For many years I’ve been disillusioned with many aspects of what is called conservatism.
But there is one thing that could be called conservatism which strongly appeals to me, and which G K Chesterton and Leo Strauss both illuminate by a similarly counterintuitive line of reasoning.
They both approached this particular strand of conservative thought by asking what made the great revolutionary thinkers of the past great. Those gigantic personalities who could imagine and begin to bring about a genuinely new and strange future order — what made them capable of such feats?
Leo Strauss speaks of how,
We cannot expect that liberal education will lead all who benefit from it to understand their civic responsibility in the same way or to agree politically. Karl Marx, the father of communism, and Friedrich Nietzsche, the step-grandfather of fascism, were liberally educated on a level to which we cannot even hope to aspire.
Leo Strauss, “What Is Liberal Education?”
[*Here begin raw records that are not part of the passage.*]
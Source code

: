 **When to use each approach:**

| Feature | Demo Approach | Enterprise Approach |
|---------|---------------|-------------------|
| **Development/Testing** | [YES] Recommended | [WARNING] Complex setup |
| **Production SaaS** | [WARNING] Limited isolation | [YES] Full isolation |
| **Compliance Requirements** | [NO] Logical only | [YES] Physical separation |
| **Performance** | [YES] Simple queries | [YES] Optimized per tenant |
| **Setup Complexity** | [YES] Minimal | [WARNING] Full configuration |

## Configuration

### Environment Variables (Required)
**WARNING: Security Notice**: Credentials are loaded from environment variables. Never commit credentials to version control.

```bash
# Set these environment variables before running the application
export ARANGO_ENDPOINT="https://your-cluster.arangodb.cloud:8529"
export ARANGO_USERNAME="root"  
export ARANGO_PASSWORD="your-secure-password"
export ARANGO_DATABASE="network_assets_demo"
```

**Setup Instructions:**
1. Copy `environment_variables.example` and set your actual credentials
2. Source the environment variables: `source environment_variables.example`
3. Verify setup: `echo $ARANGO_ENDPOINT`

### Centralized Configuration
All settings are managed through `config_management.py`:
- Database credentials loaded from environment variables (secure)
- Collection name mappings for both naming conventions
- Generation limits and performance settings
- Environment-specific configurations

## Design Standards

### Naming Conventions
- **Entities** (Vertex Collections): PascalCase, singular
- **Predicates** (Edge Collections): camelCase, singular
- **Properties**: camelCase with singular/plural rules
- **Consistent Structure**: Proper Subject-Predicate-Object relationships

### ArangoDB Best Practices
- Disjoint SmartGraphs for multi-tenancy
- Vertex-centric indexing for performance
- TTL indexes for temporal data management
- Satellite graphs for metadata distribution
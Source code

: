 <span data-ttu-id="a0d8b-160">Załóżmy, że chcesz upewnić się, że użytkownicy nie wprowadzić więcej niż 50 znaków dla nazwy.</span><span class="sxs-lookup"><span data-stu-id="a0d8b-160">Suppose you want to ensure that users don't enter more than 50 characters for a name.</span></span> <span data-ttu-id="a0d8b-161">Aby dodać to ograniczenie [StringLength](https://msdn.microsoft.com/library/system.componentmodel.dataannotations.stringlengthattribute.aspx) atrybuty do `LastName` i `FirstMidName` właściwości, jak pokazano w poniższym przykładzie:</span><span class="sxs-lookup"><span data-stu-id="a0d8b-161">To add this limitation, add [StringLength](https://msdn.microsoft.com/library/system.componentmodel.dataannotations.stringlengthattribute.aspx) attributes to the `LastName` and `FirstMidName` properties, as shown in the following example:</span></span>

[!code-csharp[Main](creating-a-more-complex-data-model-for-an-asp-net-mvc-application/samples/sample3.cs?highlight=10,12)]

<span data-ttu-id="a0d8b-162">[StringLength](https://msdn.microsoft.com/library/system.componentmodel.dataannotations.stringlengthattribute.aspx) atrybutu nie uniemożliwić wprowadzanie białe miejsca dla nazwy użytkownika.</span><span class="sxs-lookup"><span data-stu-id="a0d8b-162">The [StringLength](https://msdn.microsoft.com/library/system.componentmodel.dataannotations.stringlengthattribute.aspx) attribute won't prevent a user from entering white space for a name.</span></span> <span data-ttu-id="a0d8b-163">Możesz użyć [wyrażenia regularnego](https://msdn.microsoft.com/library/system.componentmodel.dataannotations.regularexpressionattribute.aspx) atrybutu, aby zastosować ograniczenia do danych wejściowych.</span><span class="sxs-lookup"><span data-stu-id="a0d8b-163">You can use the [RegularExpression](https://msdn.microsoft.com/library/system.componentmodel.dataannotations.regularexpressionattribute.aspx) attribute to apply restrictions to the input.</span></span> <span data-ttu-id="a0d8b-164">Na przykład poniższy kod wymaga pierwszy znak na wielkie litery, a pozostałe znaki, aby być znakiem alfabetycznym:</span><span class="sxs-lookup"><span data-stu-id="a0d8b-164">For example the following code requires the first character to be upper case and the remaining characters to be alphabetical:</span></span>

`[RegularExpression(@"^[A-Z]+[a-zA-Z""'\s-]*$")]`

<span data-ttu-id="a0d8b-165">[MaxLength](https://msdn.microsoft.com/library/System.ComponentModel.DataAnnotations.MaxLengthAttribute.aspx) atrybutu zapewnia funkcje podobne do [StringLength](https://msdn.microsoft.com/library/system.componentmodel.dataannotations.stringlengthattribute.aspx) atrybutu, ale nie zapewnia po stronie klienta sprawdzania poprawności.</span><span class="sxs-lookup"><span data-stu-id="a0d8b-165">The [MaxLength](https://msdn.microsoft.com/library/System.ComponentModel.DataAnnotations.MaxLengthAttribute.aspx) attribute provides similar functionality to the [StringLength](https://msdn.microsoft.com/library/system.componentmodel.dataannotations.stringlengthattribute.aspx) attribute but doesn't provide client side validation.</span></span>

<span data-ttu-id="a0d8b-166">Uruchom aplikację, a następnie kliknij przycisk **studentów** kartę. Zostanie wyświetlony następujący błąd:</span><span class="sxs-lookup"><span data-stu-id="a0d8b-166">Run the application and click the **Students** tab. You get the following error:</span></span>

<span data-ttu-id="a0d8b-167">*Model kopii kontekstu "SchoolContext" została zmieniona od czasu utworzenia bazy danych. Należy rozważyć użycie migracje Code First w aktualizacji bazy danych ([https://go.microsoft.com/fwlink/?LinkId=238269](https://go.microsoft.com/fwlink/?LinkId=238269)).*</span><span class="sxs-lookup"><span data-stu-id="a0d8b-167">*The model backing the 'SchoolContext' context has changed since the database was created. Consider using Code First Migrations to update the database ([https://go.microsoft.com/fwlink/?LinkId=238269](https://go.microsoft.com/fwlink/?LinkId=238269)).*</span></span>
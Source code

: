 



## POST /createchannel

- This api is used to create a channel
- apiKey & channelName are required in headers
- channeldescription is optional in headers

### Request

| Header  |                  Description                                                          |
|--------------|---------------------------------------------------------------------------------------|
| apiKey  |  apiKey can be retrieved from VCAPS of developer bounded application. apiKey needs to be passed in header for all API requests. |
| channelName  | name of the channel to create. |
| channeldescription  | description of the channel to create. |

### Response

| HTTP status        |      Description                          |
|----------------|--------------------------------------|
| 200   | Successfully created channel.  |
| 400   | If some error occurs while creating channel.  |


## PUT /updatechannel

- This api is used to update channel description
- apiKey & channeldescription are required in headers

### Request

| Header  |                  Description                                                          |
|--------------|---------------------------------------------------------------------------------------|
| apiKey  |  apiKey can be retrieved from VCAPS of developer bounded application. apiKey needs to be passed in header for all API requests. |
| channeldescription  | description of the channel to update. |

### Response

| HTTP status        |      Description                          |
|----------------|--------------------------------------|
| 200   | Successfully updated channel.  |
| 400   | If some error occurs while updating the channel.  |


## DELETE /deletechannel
Strauss goes on to suggest that Marx and Nietzsche failed to practice moderation in how they used the advantages received in their classical studies. And yet still, you can’t read him without having a sense that their classical learning is praiseworthy, and that it even somehow explains and ennobles whatever mangled legacy they have managed to leave behind themselves.
Those who are familiar with Strauss’s work will recognize that Strauss credits early modern thinkers like Machiavelli with a similarly impressive grasp of the classical heritage.
Chesterton looks back even further and brings forth a wider array of examples:
The originality of Michael Angelo and Shakespeare began with the digging up of old vases and manuscripts. The mildness of poets absolutely arose out of the mildness of antiquaries. So the great mediaeval revival was a memory of the Roman Empire. So the Reformation looked back to the Bible and Bible times. So the modern Catholic movement has looked back to patristic times. But that modern movement which many would count the most anarchic of all is in this sense the most conservative of all. Never was the past more venerated by men than it was by the French Revolutionists. They invoked the little republics of antiquity with the complete confidence of one who invokes the gods.
G. K. Chesterton, What’s Wrong With the World?
Chesterton appears to be rather less concerned about moderation than Strauss was, but he links even more tightly and clearly the capacity to shape the future with a profound familiarity with the best of the past.
For my part, I think also of Sigmund Freud. In his book On the Interpretation of Dreams, he gives a knowledgeable account of some of the architectural and archaeological history of the city of Rome, simply to illustrate some points about the relationship of the conscious and the unconscious mind.
Freud also describes a dream of his own, a dream about the Punic wars, in which he is Hannibal, come to tear down the civilization founded upon Rome. Clearly it is noteworthy that he describes himself as the enemy of the West, but surely it is also important that his dreams are saturated with stories of ancient Rome.
Today, left and right are divided between progressive and regressive, revolutionary and reactive, and conservatism is identified with the regressive and reactive right. That is not my conservatism.
I believe we should indeed be straining constantly toward a more just, more virtuous, more peaceful and more flourishing future, whether rapidly with Chesterton or slowly with Strauss, and not simply trying to return to a golden age of sixty or six hundred or six thousand years ago.
However, the only way to know what that future could look like, and how that future could grow out of our present, and the only way to have a chance of succeeding in those efforts, against the powerful forces of economic and political and military self-interest — is to look to the past. The inspirations of the greatest thinkers and greatest lessons humanity has ever produced are available to us, if we will only look. It is the only path, really.
As Chesterton says so charmingly in the same section of that book of his which I quoted from a moment ago:
For some strange reason man must always thus plant his fruit trees in a graveyard. Man can only find life among the dead. Man is a misshapen monster, with his feet set forward and his face turned back. He can make the future luxuriant and gigantic, so long as he is thinking about the past.